When I totaled my last car, I was commuting an hour in each direction. I knew that I needed to replace the car quickly to maintain my work schedule, and I immediately went to look at a Toyota Yaris. It was perfect on paper, reliable and budget-friendly. But as soon as I sat in the car, I knew that it was far from a perfect fit. It was small—way too small for my generously sized body. 

This is just one example of how a car can appear perfect on the surface (or in online reports), but a test drive ensures that this is a car that actually fits your needs. It also allows you to see how the vehicle will perform once in your garage. Pay attention to how it behaves: Are there any loud noises, lights, handling or performance issues? 

You don't have to be an expert in cars to recognize if something feels off. If it does, perhaps it's not the vehicle for you—or perhaps it simply needs to be inspected by a mechanic, which brings us to our next point. 

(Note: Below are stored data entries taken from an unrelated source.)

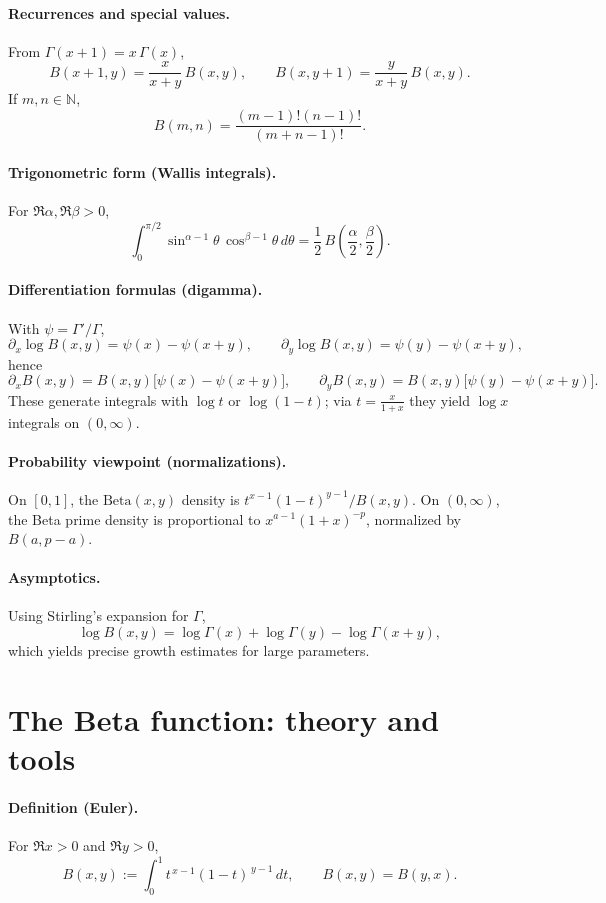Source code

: \documentclass[12pt,a4paper]{article}
\begin{document}
\paragraph{Recurrences and special values.}
From $\Gamma(x+1)=x\,\Gamma(x)$,
\[
B(x+1,y)=\frac{x}{x+y}\,B(x,y),\qquad
B(x,y+1)=\frac{y}{x+y}\,B(x,y).
\]
If $m,n\in\mathbb{N}$,
\[
B(m,n)=\frac{(m-1)!(n-1)!}{(m+n-1)!}.
\]

\paragraph{Trigonometric form (Wallis integrals).}
For $\Re \alpha,\Re \beta>0$,
\[
\int_{0}^{\pi/2}\sin^{\alpha-1}\theta\,\cos^{\beta-1}\theta\,d\theta
=\frac{1}{2}\,B\!\left(\frac{\alpha}{2},\frac{\beta}{2}\right).
\]

\paragraph{Differentiation formulas (digamma).}
With $\psi=\Gamma'/\Gamma$,
\[
\partial_x\log B(x,y)=\psi(x)-\psi(x+y),\qquad
\partial_y\log B(x,y)=\psi(y)-\psi(x+y),
\]
hence
\[
\partial_x B(x,y)=B(x,y)\bigl[\psi(x)-\psi(x+y)\bigr],\qquad
\partial_y B(x,y)=B(x,y)\bigl[\psi(y)-\psi(x+y)\bigr].
\]
These generate integrals with $\log t$ or $\log(1-t)$; via $t=\frac{x}{1+x}$ they yield
$\log x$ integrals on $(0,\infty)$.

\paragraph{Probability viewpoint (normalizations).}
On $[0,1]$, the $\mathrm{Beta}(x,y)$ density is $t^{x-1}(1-t)^{y-1}/B(x,y)$.
On $(0,\infty)$, the Beta prime density is proportional to $x^{a-1}(1+x)^{-p}$, normalized by $B(a,p-a)$.

\paragraph{Asymptotics.}
Using Stirling’s expansion for $\Gamma$,
\[
\log B(x,y)=\log\Gamma(x)+\log\Gamma(y)-\log\Gamma(x+y),
\]
which yields precise growth estimates for large parameters.

\section*{The Beta function: theory and tools}

\paragraph{Definition (Euler).}
For $\Re x>0$ and $\Re y>0$,
\[
B(x,y):=\int_{0}^{1} t^{\,x-1}(1-t)^{\,y-1}\,dt,
\qquad B(x,y)=B(y,x).
\]
\end{document}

Have it inspected by a mechanic

Most people know that looking at Carfax is important, but did you know that you could—and, in fact, you should—take a car to a mechanic to be inspected prior to purchasing? 

"Not everything that happens to a car gets reported to Carfax," says LeeAnn Shattuck, a professional car buyer known as The Car Chick. "Always get a Carfax report on any used car you are considering, but know that it may not be 100 percent accurate.  The Carfax should be the beginning of your due diligence."

Any reputable dealership will allow you to take the vehicle you want to purchase to a mechanic for a "pre-purchase inspection." This inspection is critical to ensuring the purchase of a vehicle that actually is as good as it looks. 

The pre-purchase inspection will include checking both safety and maintenance components and will generally cost around $50 to $100. Be sure to get a written inspection report that outlines the mechanic's findings. This will be useful to you for budgeting purposes after you buy the car, and as a tool to negotiate a better deal. Many dealerships will handle the repairs, and private sellers will reduce the overall cost of the vehicle. 

Family and friends don't always have the answers

Whether you are buying your first car, or your fifth, you may be tempted to turn to friends and family for advice on reliability, mechanical knowledge, and financial advice.  Unfortunately, unless they are experts, their advice can lead you astray. 

I've counseled many car buyers who bought vehicles with major mechanical failures because their "handy" friend said it was a good deal—and it looked good. People get cars that don't rate reliably because a family member owned the same car and loved it. While not intended in bad faith, other people's experiences represent just a small percentage of the data out there. Instead of just asking around, use services like Consumer Reports and Repairpal to back up what friends share with you—and never fail to get the car inspected by an actual mechanic. 

Shattuck agrees: "Way too many people buy a used car without having a qualified mechanic inspect the vehicle before they buy it, only to find out later that the car needs significant repairs."

Buying a great used car is absolutely within your reach. You don't have to become an auto expert, either; you just have patience and do your due diligence.